Sleeter and Grant observed that “The varying socioeconomic conditions that have always existed in this country are virtually absent”, and explain how only in times such as the Great Depression is socioeconomic class discussed. In Chapter 10, Immigration to America is discussed, and Immigrants are described as escaping Europe’s “famine and poverty” (Danzer, p.282, 2000), but then immediately described as having “entered the industrial workplace in growing numbers” in America. This information leaves the reader to believe that Immigrants came to America to find better jobs, and easily did. The last chapter of this textbook described the nation as it entered into the New Millennium, and talks about the “Causes of Urban Change” (Danzer, p. 1024, 2000). In this section, the editors choose their words carefully to avoid talking about socioeconomic inequalities by describing “urban flight” as such: “Several factors contributed to the movement of Americans out of the cities. Because of the continued movement of job-seeking Americans into urban areas in the 1950s and 1960s, many urban American neighborhoods became overcrowded.
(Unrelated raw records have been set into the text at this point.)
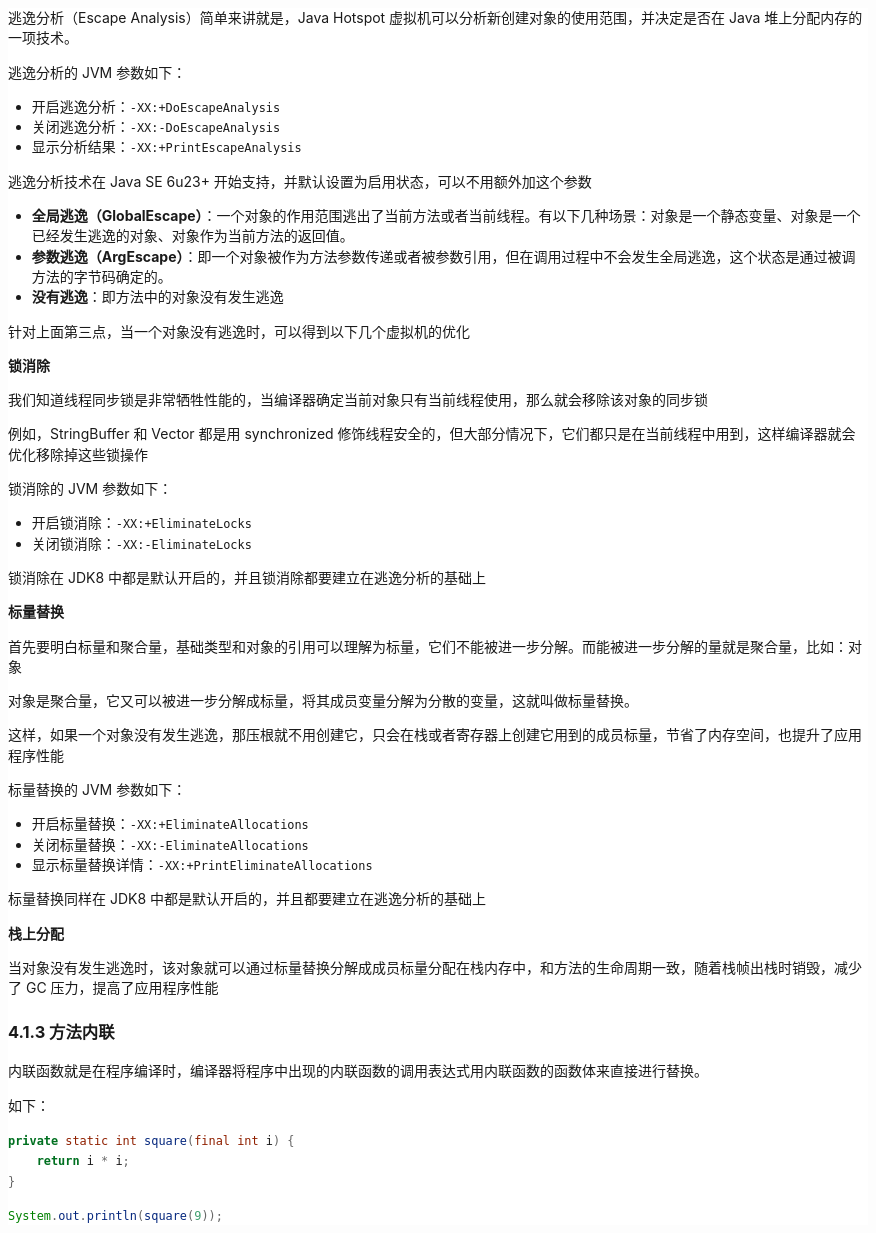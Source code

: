 逃逸分析（Escape Analysis）简单来讲就是，Java Hotspot 虚拟机可以分析新创建对象的使用范围，并决定是否在 Java 堆上分配内存的一项技术。

逃逸分析的 JVM 参数如下：

- 开启逃逸分析：`-XX:+DoEscapeAnalysis`
- 关闭逃逸分析：`-XX:-DoEscapeAnalysis`
- 显示分析结果：`-XX:+PrintEscapeAnalysis`

逃逸分析技术在 Java SE 6u23+ 开始支持，并默认设置为启用状态，可以不用额外加这个参数

- **全局逃逸（GlobalEscape）**：一个对象的作用范围逃出了当前方法或者当前线程。有以下几种场景：对象是一个静态变量、对象是一个已经发生逃逸的对象、对象作为当前方法的返回值。
- **参数逃逸（ArgEscape）**：即一个对象被作为方法参数传递或者被参数引用，但在调用过程中不会发生全局逃逸，这个状态是通过被调方法的字节码确定的。
- **没有逃逸**：即方法中的对象没有发生逃逸

针对上面第三点，当一个对象没有逃逸时，可以得到以下几个虚拟机的优化

**锁消除**

我们知道线程同步锁是非常牺牲性能的，当编译器确定当前对象只有当前线程使用，那么就会移除该对象的同步锁

例如，StringBuffer 和 Vector 都是用 synchronized 修饰线程安全的，但大部分情况下，它们都只是在当前线程中用到，这样编译器就会优化移除掉这些锁操作

锁消除的 JVM 参数如下：

- 开启锁消除：`-XX:+EliminateLocks`
- 关闭锁消除：`-XX:-EliminateLocks`

锁消除在 JDK8 中都是默认开启的，并且锁消除都要建立在逃逸分析的基础上

**标量替换**

首先要明白标量和聚合量，基础类型和对象的引用可以理解为标量，它们不能被进一步分解。而能被进一步分解的量就是聚合量，比如：对象

对象是聚合量，它又可以被进一步分解成标量，将其成员变量分解为分散的变量，这就叫做标量替换。

这样，如果一个对象没有发生逃逸，那压根就不用创建它，只会在栈或者寄存器上创建它用到的成员标量，节省了内存空间，也提升了应用程序性能

标量替换的 JVM 参数如下：

- 开启标量替换：`-XX:+EliminateAllocations`
- 关闭标量替换：`-XX:-EliminateAllocations`
- 显示标量替换详情：`-XX:+PrintEliminateAllocations`

标量替换同样在 JDK8 中都是默认开启的，并且都要建立在逃逸分析的基础上

**栈上分配**

当对象没有发生逃逸时，该对象就可以通过标量替换分解成成员标量分配在栈内存中，和方法的生命周期一致，随着栈帧出栈时销毁，减少了 GC 压力，提高了应用程序性能

### 4.1.3 方法内联

内联函数就是在程序编译时，编译器将程序中出现的内联函数的调用表达式用内联函数的函数体来直接进行替换。

如下：

```java
private static int square(final int i) {
    return i * i;
}
```

```java
System.out.println(square(9));
```
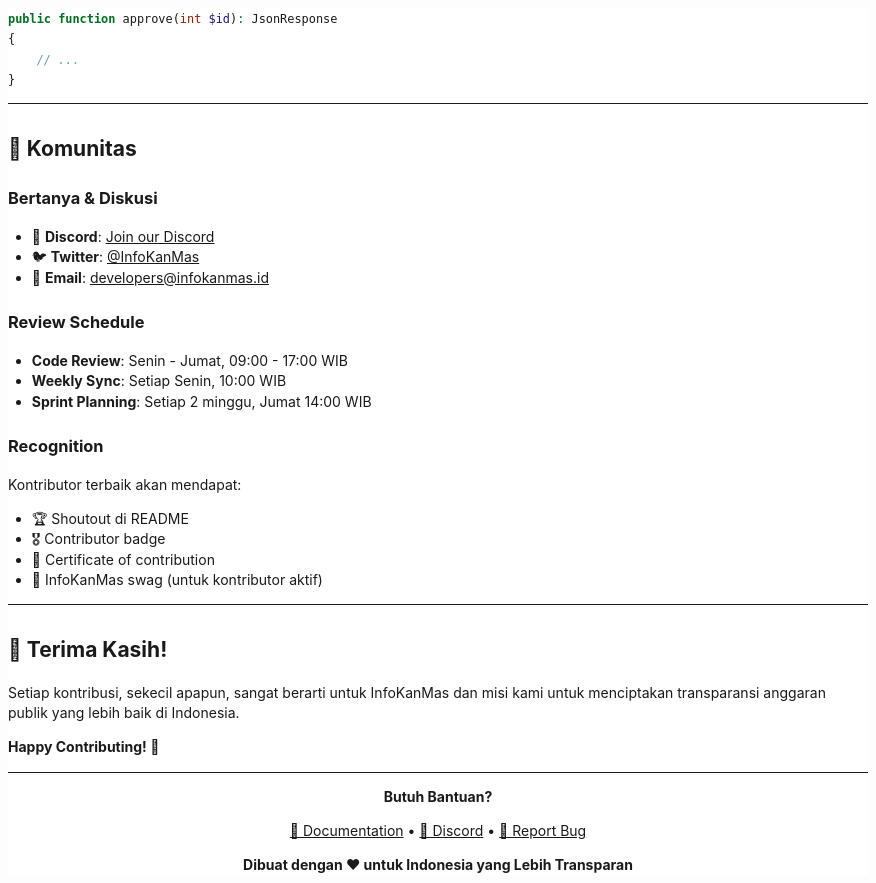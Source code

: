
 ```php
public function approve(int $id): JsonResponse
{
    // ...
}
```

---

## 👥 Komunitas

### Bertanya & Diskusi

- 💬 **Discord**: [Join our Discord](https://discord.gg/infokanmas)
- 🐦 **Twitter**: [@InfoKanMas](https://twitter.com/infokanmas)
- 📧 **Email**: developers@infokanmas.id

### Review Schedule

- **Code Review**: Senin - Jumat, 09:00 - 17:00 WIB
- **Weekly Sync**: Setiap Senin, 10:00 WIB
- **Sprint Planning**: Setiap 2 minggu, Jumat 14:00 WIB

### Recognition

Kontributor terbaik akan mendapat:
- 🏆 Shoutout di README
- 🎖️ Contributor badge
- 📜 Certificate of contribution
- 🎁 InfoKanMas swag (untuk kontributor aktif)

---

## 🙏 Terima Kasih!

Setiap kontribusi, sekecil apapun, sangat berarti untuk InfoKanMas dan misi kami untuk menciptakan transparansi anggaran publik yang lebih baik di Indonesia.

**Happy Contributing! 🚀**

---

<div align="center">

**Butuh Bantuan?**

[📖 Documentation](https://docs.infokanmas.id) • [💬 Discord](https://discord.gg/infokanmas) • [🐛 Report Bug](https://github.com/your-org/infokanmas/issues)

**Dibuat dengan ❤️ untuk Indonesia yang Lebih Transparan**

</div>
Overcrowding in turn contributed to such urban problems as increasing crime rates and decaying housing” (Danzer, p.1025, 2000). The Americans continues, “During the 1970s and 1980s, city dwellers who could afford to do so moved to the suburbs for more space, privacy and security” (2000). In saying that some people could afford to move out of the city does not reference that others were stuck there due to poverty. Instead, the lighter side of the situation is heightened, and overcrowding is blamed for the destruction of urban neighborhoods.

Conclusion:

McDougall Littel’s The Americans did a poor job telling the true history of America, but a fine job at altering the text so that the blame was not placed upon the White man. Several races, women and social classes were brushed over without focus, and people with disabilities were not included once in the several chapters I examined, neither in text nor in pictures. As educators, we must do our best to bridge the caps our textbooks might leave out so that each student can see the truth in history, see themselves as an important part of our nation’s history, and see themselves as a true asset to its future.

References

Danzer, Gerald A. "Three Worlds Meet." The Americans. Evanston, IL: McDougal Littell, 2000.

1-34. Print

Loewen, James W. Lies My Teacher Told Me: Everything Your American History Textbook Got

Wrong. New York: Simon & Schuster, 2007. Print.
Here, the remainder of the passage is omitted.